As an ardent Jays fan herself, she’s grappling with the same challenges as her 12- and nine-year-old boys each push bedtimes well-past the norm to catch playoff action.
“We all have Jays fever big-time right now,” she said, suspecting adrenalin keeps her boys alert for class.
“I really think the excitement has been bringing them through their days, partially,” she mused, adding that any sleep deficits are offset by extra-early bedtimes on non-game days.
It helps that they’re a bit older and better able at recognizing their own physical limits, Fujimoto added, but she’s also imposed some rules.

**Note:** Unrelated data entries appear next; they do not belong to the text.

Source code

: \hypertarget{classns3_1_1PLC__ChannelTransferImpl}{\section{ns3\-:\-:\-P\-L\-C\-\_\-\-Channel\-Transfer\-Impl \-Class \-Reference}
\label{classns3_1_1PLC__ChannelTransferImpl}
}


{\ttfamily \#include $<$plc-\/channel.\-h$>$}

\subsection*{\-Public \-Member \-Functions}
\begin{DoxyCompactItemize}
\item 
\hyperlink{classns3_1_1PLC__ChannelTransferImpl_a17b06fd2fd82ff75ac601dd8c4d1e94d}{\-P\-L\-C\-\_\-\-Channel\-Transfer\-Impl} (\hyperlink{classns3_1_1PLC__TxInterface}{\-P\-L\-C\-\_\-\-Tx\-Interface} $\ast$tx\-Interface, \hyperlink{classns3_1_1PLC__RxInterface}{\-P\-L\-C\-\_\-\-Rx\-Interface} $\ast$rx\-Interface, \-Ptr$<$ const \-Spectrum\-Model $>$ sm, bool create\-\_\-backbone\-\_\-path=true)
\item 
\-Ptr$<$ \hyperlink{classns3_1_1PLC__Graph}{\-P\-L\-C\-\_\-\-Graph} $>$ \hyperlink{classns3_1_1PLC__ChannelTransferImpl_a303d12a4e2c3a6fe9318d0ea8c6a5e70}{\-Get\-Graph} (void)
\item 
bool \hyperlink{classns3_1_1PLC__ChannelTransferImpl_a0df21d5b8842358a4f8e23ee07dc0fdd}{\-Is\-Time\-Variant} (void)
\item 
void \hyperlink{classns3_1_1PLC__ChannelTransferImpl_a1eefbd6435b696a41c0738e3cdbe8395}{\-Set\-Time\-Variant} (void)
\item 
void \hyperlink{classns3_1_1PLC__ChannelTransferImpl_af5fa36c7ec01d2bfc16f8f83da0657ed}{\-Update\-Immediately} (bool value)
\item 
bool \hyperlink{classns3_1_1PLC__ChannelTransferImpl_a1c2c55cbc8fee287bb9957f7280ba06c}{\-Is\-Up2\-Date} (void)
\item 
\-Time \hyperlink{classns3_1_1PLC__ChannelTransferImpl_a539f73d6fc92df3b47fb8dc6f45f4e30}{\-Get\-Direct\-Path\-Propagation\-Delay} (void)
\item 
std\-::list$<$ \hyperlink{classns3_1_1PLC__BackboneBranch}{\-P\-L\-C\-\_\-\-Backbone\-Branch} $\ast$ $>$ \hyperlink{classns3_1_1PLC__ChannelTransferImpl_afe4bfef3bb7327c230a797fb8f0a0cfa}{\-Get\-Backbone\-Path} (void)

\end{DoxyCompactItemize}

Homework must be done first and lights are out as soon as the game ends. As a result, she said her boys are busy when there are lulls in gameplay – that’s when they shower, put on their PJs, prep their school backpacks and lay out the next day’s outfits so they’re ready in the morning.
“It’s really motivating for them,” she said.
Fujimoto hadn’t noticed if the kids in her split Grade 1 and 2 class are any more bleary-eyed than usual because of MLB playoff excitement, but noted that Jays chatter has infiltrated classroom discussions. Since every child is different, she advised parents to be guided by their own kids’ cues as to whether they can handle a disrupted schedule, and by how much.
Elisha Muskat described her nine-year-old son as “obsessed” with the series but still sent him to bed at his usual 9:30 p.m. bedtime Wednesday because of a cross-country meet the next morning.
That didn’t stop him from yelling out every five minutes, asking her for an update on the score. He finally fell asleep at about 10 p.m., she guessed.
“He’ll reluctantly fall asleep, waiting for updates from the next room,” Muskat chuckled.
Muskat expected to let her son to monitor Thursday night’s game through MLB.com.
“We don’t have a specific marker, but if we were in the seventh inning and we had a big lead or if we’re in the sixth inning and we were down by 10 runs or something like that, then I’d be like, ‘OK, bedtime,’” she said.
“But if it’s a close game, I think it’ll be a late night.”
Jangda said she planned to let her kids watch Friday’s game, expected to be an earlier matchup starting at 6:08 p.m. ET.
She’s keen to give her son the same memories she has of watching the Jays clinch the World Series title in 1992, when she was seven-years-old.
“To able to see that is huge. It’s amazing. I wouldn’t want him to miss that. Because I remember as a kid watching them in the World Series,” she said.
“I don’t think I could dare put my seven-year-old to bed in a World Series game. There’s no way. Why would I do that?”